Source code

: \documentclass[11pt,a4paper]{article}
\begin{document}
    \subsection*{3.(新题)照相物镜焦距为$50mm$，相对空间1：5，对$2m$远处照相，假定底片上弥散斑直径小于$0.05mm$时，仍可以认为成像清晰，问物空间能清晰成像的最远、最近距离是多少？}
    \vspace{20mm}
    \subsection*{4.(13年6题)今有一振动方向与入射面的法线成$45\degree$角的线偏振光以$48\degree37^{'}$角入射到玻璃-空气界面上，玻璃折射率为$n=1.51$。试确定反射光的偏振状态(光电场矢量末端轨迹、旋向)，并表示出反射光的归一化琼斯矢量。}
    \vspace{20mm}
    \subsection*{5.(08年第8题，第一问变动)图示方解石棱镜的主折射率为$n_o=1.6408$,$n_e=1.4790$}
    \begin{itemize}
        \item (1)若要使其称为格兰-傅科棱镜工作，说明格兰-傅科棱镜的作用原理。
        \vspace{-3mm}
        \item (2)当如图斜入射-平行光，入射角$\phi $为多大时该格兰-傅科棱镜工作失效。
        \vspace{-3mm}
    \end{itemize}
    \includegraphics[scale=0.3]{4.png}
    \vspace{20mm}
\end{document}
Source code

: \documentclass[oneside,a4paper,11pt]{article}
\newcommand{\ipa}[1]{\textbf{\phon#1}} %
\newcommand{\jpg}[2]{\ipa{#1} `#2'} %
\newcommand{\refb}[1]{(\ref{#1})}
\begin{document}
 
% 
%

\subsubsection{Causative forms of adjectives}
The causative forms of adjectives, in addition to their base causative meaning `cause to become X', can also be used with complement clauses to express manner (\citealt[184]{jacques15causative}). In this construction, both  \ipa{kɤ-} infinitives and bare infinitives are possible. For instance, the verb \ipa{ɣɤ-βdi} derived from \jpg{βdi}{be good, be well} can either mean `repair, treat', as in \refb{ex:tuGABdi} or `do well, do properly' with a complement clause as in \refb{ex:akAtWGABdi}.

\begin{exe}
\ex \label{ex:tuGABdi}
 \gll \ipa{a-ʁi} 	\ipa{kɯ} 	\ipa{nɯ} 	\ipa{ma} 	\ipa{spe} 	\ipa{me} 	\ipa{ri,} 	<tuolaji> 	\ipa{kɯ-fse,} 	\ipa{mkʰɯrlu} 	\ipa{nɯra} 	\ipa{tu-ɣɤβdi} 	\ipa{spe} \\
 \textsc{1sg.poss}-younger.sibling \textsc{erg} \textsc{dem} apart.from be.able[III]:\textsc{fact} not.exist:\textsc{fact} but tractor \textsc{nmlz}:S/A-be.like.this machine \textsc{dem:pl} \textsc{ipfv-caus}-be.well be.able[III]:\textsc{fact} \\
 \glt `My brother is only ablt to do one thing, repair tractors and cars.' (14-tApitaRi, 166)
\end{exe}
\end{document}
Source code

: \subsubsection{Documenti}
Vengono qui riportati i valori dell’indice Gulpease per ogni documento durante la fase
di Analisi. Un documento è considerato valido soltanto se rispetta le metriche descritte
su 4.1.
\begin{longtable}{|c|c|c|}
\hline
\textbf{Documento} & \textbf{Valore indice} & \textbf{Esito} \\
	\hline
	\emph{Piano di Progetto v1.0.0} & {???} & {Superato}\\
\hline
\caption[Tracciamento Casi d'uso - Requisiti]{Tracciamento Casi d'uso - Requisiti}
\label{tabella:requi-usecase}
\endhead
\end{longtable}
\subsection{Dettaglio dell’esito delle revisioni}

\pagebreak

———

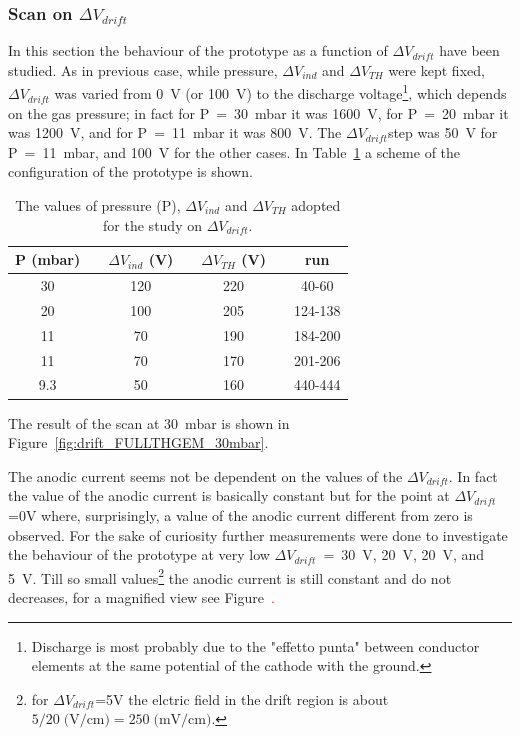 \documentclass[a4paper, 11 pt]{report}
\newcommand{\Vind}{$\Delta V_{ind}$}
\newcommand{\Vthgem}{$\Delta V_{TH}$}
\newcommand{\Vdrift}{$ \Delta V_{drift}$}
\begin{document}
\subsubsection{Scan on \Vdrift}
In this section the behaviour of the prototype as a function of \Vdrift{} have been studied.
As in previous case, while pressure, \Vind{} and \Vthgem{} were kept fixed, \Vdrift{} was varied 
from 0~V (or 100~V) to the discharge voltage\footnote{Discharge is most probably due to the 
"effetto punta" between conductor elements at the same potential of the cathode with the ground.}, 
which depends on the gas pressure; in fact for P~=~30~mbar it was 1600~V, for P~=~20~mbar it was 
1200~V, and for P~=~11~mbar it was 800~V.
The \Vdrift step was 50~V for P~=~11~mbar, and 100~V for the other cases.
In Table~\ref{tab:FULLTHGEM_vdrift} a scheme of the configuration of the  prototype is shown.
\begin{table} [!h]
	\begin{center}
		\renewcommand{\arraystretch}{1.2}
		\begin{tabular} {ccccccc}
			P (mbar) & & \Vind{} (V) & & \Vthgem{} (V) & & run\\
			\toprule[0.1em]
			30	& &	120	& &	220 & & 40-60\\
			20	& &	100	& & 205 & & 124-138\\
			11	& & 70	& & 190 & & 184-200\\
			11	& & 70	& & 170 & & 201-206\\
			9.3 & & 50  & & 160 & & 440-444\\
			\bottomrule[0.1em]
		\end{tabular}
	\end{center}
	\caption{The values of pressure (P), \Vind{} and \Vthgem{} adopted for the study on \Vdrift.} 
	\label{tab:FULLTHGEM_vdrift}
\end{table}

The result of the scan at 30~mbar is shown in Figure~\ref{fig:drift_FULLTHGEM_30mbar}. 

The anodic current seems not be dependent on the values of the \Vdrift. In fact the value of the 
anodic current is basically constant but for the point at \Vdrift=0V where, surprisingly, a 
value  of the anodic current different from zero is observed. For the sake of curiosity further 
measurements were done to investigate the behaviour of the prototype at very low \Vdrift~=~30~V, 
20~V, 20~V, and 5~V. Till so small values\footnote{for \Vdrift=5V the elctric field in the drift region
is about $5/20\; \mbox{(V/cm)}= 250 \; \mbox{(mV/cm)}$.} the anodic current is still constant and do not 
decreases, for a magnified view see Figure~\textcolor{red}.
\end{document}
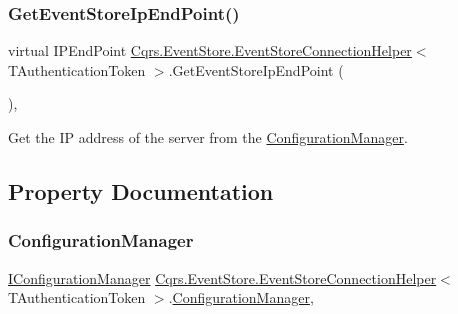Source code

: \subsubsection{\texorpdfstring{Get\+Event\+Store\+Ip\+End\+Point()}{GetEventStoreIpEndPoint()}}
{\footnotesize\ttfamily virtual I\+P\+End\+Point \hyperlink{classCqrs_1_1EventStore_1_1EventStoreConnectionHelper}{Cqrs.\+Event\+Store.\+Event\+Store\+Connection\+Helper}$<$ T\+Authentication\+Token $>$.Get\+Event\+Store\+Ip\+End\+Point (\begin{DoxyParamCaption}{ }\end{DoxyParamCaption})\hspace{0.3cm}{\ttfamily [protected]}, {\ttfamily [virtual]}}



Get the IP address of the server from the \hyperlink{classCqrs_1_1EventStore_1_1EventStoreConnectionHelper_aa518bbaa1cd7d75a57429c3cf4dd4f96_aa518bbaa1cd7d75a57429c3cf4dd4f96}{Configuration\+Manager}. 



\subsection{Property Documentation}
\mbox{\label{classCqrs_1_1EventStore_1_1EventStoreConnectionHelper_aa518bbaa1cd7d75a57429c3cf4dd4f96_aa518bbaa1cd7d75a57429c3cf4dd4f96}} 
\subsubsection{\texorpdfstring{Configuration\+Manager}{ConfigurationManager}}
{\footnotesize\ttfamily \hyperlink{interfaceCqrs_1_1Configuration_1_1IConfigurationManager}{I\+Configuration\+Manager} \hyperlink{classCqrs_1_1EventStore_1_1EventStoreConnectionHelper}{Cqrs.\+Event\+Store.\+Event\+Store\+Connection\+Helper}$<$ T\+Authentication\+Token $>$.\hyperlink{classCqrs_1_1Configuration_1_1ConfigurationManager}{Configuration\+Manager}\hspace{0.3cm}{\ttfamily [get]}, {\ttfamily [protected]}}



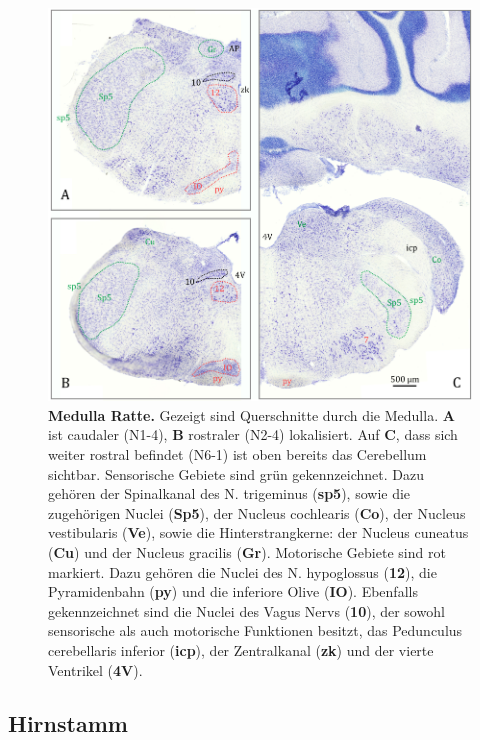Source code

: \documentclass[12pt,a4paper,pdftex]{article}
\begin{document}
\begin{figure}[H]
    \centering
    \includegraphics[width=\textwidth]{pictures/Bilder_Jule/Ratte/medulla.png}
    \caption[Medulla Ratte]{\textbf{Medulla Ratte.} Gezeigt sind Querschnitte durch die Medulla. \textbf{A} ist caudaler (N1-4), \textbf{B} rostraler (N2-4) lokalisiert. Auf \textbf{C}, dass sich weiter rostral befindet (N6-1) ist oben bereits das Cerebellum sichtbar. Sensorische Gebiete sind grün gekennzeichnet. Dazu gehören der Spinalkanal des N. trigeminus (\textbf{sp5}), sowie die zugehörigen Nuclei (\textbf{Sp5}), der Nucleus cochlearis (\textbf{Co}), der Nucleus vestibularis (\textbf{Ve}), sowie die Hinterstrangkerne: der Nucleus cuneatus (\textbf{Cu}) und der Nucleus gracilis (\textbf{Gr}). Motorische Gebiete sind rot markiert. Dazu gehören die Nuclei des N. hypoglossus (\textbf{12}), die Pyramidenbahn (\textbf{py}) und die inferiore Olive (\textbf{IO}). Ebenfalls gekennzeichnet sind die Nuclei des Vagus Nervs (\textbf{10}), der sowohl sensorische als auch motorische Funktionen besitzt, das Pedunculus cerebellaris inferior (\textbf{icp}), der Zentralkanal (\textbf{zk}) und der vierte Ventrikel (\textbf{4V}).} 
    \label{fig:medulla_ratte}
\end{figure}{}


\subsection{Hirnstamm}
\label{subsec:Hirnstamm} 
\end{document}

———

Task goal
In the material above, find each line that has the string "current" and return it.

Your solution
The anodic current seems not be dependent on the values of the \Vdrift. In fact the value of the 
anodic current is basically constant but for the point at \Vdrift=0V where, surprisingly, a 
value  of the anodic current different from zero is observed. For the sake of curiosity further 
is about $5/20\; \mbox{(V/cm)}= 250 \; \mbox{(mV/cm)}$.} the anodic current is still constant and do not 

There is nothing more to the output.